The Completely Digital Console

The idea that gaming will become a digital-only medium has circulated amongst the industry for years. There was once a very good argument that brick and mortar stores, along with online retailers like Amazon, supported too much of the industry’s console hardware sales to be wiped out by removing physical games from their shelves. With the recent announcement that for the first time ever digital sales have outdone physical (this does include DLC and microtransactions) there may be solid ground to start digging the grave of the physical medium.

Before we can break ground, let’s look at one of the biggest champions of digital gaming – the PC gaming industry.

PC gaming went purely digital many, many years ago with the launch of Valve’s Steam service. The platform allows for digital distribution of games and is the dominant force for PC gaming. Many companies have tried, and failed, to get a big piece of the Steam pie, but they are unscathed so far. One would be inclined to think that their console cousins would be at the same level that Steamites enjoy, with digital libraries swelling with games purchased for their chosen gaming platform, but there is one very big difference between a PC gamer and a console gamer: hardware.

The one sole reason PC gaming went digital so quickly is it was an open market, and one that Gabe and company managed to corner as they were not shackled by the restrictions a fixed system brings. Sony run the PlayStation store, Xbox run the Xbox Store, and Nintendo… well, Nintendo are Nintendo. There was nothing stopping PC gaming going digital as most serious PC gamers built their own systems. The same cannot be said for the Xbox or PlayStation, there are massive hurdles to overcome to go fully digital.

First, the resell value of a used game. The one attraction to console gaming is that the physical disc is the token with which we play. Remember when Xbox tried to announce that physical game purchases would be tied to accounts? That idea didn’t even make it into launch, so you would need to offer something enticing to get gamers to move away from their physical medium. Games released on digital stores are notoriously more expensive than to buy a copy physically. Not only do you lose the option to trade it in if the game isn’t for you, you also pay an additional twenty percent for something that isn’t even tangible. If you’ve not yet been suckered into thinking a digital purchase is buying something you get to keep, and not a long-term loan of access to something retrievable from a server, then you are helping the physical stores hang around a little bit longer. Personally, I like to have something in my hands, it’s the security of knowing if I don’t like it, I can always sell it on.

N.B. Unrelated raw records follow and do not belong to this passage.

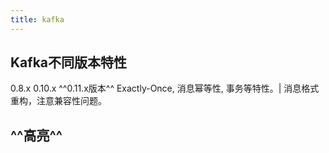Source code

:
 ```yaml
---
title: kafka
---
```


## Kafka不同版本特性
0.8.x
0.10.x
^^0.11.x版本^^
Exactly-Once, 消息幂等性, 事务等特性。| 消息格式重构，注意兼容性问题。
## ^^高亮^^
##
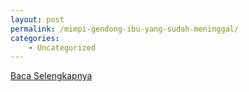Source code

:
 ```yaml
---
layout: post
permalink: /mimpi-gendong-ibu-yang-sudah-meninggal/
categories:
    - Uncategorized
---
```


[Baca Selengkapnya](/04)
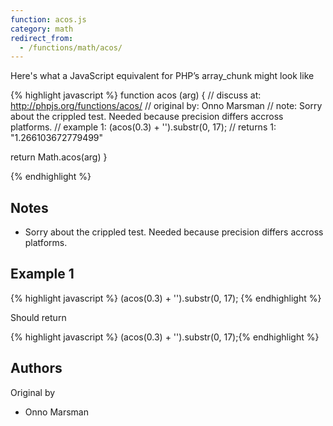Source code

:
 ```yaml
---
function: acos.js
category: math
redirect_from:
  - /functions/math/acos/
---
```


<!-- WARNING! This file is auto generated by `npm run web:inject`, do not edit by hand -->

Here's what a JavaScript equivalent for PHP’s array_chunk might look like

{% highlight javascript %}
function acos (arg) {
  //  discuss at: http://phpjs.org/functions/acos/
  // original by: Onno Marsman
  //        note: Sorry about the crippled test. Needed because precision differs accross platforms.
  //   example 1: (acos(0.3) + '').substr(0, 17);
  //   returns 1: "1.266103672779499"

  return Math.acos(arg)
}

{% endhighlight %}

## Notes
- Sorry about the crippled test. Needed because precision differs accross platforms.

## Example 1

{% highlight javascript %}
(acos(0.3) + '').substr(0, 17);
{% endhighlight %}

Should return

{% highlight javascript %}
(acos(0.3) + '').substr(0, 17);{% endhighlight %}


## Authors


Original by

- Onno Marsman

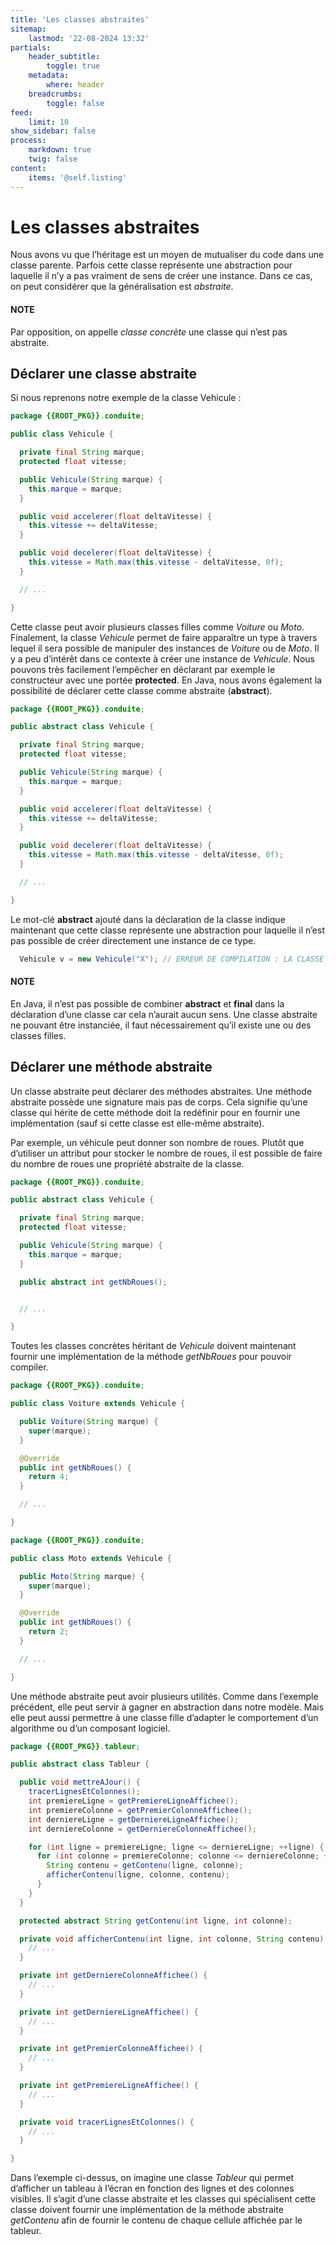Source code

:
 ```yaml
---
title: 'Les classes abstraites'
sitemap:
    lastmod: '22-08-2024 13:32'
partials:
    header_subtitle:
        toggle: true
    metadata:
        where: header
    breadcrumbs:
        toggle: false
feed:
    limit: 10
show_sidebar: false
process:
    markdown: true
    twig: false
content:
    items: '@self.listing'
---
```


# Les classes abstraites

Nous avons vu que l’héritage est un moyen de mutualiser du code dans une classe
parente. Parfois cette classe représente une abstraction pour laquelle
il n’y a pas vraiment de sens de créer une instance. Dans ce cas, on peut
considérer que la généralisation est *abstraite*.

#### NOTE
Par opposition, on appelle *classe concrète* une classe qui n’est pas abstraite.

## Déclarer une classe abstraite

Si nous reprenons notre exemple de la classe Vehicule :

```java
package {{ROOT_PKG}}.conduite;

public class Vehicule {

  private final String marque;
  protected float vitesse;

  public Vehicule(String marque) {
    this.marque = marque;
  }

  public void accelerer(float deltaVitesse) {
    this.vitesse += deltaVitesse;
  }

  public void decelerer(float deltaVitesse) {
    this.vitesse = Math.max(this.vitesse - deltaVitesse, 0f);
  }

  // ...

}
```

Cette classe peut avoir plusieurs classes filles comme *Voiture* ou *Moto*.
Finalement, la classe *Vehicule* permet de faire apparaître un type à travers
lequel il sera possible de manipuler des instances de *Voiture* ou de *Moto*.
Il y a peu d’intérêt dans ce contexte à créer une instance de *Vehicule*.
Nous pouvons très facilement l’empêcher en déclarant par exemple le constructeur
avec une portée **protected**. En Java, nous avons également la possibilité
de déclarer cette classe comme abstraite (**abstract**).

```java
package {{ROOT_PKG}}.conduite;

public abstract class Vehicule {

  private final String marque;
  protected float vitesse;

  public Vehicule(String marque) {
    this.marque = marque;
  }

  public void accelerer(float deltaVitesse) {
    this.vitesse += deltaVitesse;
  }

  public void decelerer(float deltaVitesse) {
    this.vitesse = Math.max(this.vitesse - deltaVitesse, 0f);
  }

  // ...

}
```

Le mot-clé **abstract** ajouté dans la déclaration de la classe indique maintenant
que cette classe représente une abstraction pour laquelle il n’est pas possible
de créer directement une instance de ce type.

```java
  Vehicule v = new Vehicule("X"); // ERREUR DE COMPILATION : LA CLASSE EST ABSTRAITE
```

#### NOTE
En Java, il n’est pas possible de combiner **abstract** et **final** dans la
déclaration d’une classe car cela n’aurait aucun sens. Une classe abstraite
ne pouvant être instanciée, il faut nécessairement qu’il existe une ou
des classes filles.

## Déclarer une méthode abstraite

Un classe abstraite peut déclarer des méthodes abstraites. Une méthode abstraite
possède une signature mais pas de corps. Cela signifie qu’une classe qui hérite
de cette méthode doit la redéfinir pour en fournir une implémentation
(sauf si cette classe est elle-même abstraite).

Par exemple, un véhicule peut donner son nombre de roues. Plutôt que d’utiliser
un attribut pour stocker le nombre de roues, il est possible de faire du nombre
de roues une propriété abstraite de la classe.

```java
package {{ROOT_PKG}}.conduite;

public abstract class Vehicule {

  private final String marque;
  protected float vitesse;

  public Vehicule(String marque) {
    this.marque = marque;
  }

  public abstract int getNbRoues();


  // ...

}
```

Toutes les classes concrètes héritant de *Vehicule* doivent maintenant fournir
une implémentation de la méthode *getNbRoues* pour pouvoir compiler.

```java
package {{ROOT_PKG}}.conduite;

public class Voiture extends Vehicule {

  public Voiture(String marque) {
    super(marque);
  }

  @Override
  public int getNbRoues() {
    return 4;
  }

  // ...

}
```

```java
package {{ROOT_PKG}}.conduite;

public class Moto extends Vehicule {

  public Moto(String marque) {
    super(marque);
  }

  @Override
  public int getNbRoues() {
    return 2;
  }

  // ...

}
```

Une méthode abstraite peut avoir plusieurs utilités. Comme dans l’exemple
précédent, elle peut servir à gagner en abstraction dans notre modèle. Mais
elle peut aussi permettre à une classe fille d’adapter le comportement
d’un algorithme ou d’un composant logiciel.

```java
package {{ROOT_PKG}}.tableur;

public abstract class Tableur {

  public void mettreAJour() {
    tracerLignesEtColonnes();
    int premiereLigne = getPremiereLigneAffichee();
    int premiereColonne = getPremierColonneAffichee();
    int derniereLigne = getDerniereLigneAffichee();
    int derniereColonne = getDerniereColonneAffichee();

    for (int ligne = premiereLigne; ligne <= derniereLigne; ++ligne) {
      for (int colonne = premiereColonne; colonne <= derniereColonne; ++colonne) {
        String contenu = getContenu(ligne, colonne);
        afficherContenu(ligne, colonne, contenu);
      }
    }
  }

  protected abstract String getContenu(int ligne, int colonne);

  private void afficherContenu(int ligne, int colonne, String contenu) {
    // ...
  }

  private int getDerniereColonneAffichee() {
    // ...
  }

  private int getDerniereLigneAffichee() {
    // ...
  }

  private int getPremierColonneAffichee() {
    // ...
  }

  private int getPremiereLigneAffichee() {
    // ...
  }

  private void tracerLignesEtColonnes() {
    // ...
  }

}
```

Dans l’exemple ci-dessus, on imagine une classe *Tableur* qui permet d’afficher
un tableau à l’écran en fonction des lignes et des colonnes visibles. Il s’agit
d’une classe abstraite et les classes qui spécialisent cette classe doivent
fournir une implémentation de la méthode abstraite *getContenu* afin de fournir
le contenu de chaque cellule affichée par le tableur.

Secondly, who’s going to be there to sell your console if you’re no longer producing physical copies of games for them to sell? Pushing a digital-only format for purchasing games might save you millions in production, it’s a little like poisoning your own water supply. The stores need you, and you need the backing of the stores, otherwise you are looking at a scenario where all you are buying from gaming stores are accessories, gift cards, and codes to redeem on whatever service you choose. Most games stores make their money through trade-ins, and whilst unspoken to the console manufacturers (as they receive no profit from a secondhand game) the stores aren’t keen to see that revenue disappear from their balance sheets by not providing the option to be able to trade in.

Does this mean that consoles won’t go fully digital? Of course not. The future is there, it just needs the infrastructure to go with it. If internet provided zero downtime then streaming as a mass market option would seem the more desirable choice. PlayStation Now gets it right and is a damn good service, but this kind of approach would be more of the choice a casual gamer would make. Gamers want to have their games installed on their systems so they can play whenever they want. That’s not to write off streaming as the future of gaming, the next cycle of consoles will be a transition console, introducing us to a new way to game.

PlayStation 5 and Xbox Two when they do arrive will bring a variety of different options to game. Just as the PlayStation 4 offers PlayStation Now, so will the PlayStation 5, but what of the digital sales? With rumours that the new Xbox will not have a disc drive, this would be a massive gamble for Microsoft. Not only are they banking on people having decent internet, they’re also relying on people being happy not being able to trade in their games. Although Xbox Game Pass does offer a fantastic service, not every gamer has interest in playing a full back catalogue of games. But wait there’s more. Just because the console is disc-less, that doesn’t mean everything will become digital-only. A digital console is a great idea if you have a way of delivering the games for those without internet; enter the memory card.

That’s right, the humble memory card, or a version of it, will be the way to go. Switch has seen nothing but success since its introduction, and with flash media being many times faster than CD-based technology, it would be the way to go to offer an alternative to digital-only media. Expect to see these in the next console cycle. Disc drives, whilst useful for playing back blu-rays and storing games are useful, films are no longer watched on disc, they’re streamed. There’s no need to have a disc drive anymore. Then again, there’s no need to have a digital-only console, the happy medium is a console with no disc drive but accepts storage cards holding games. It works for Nintendo, and that’s the real trick here. The future of console design is already here, and Nintendo beat everyone to the game.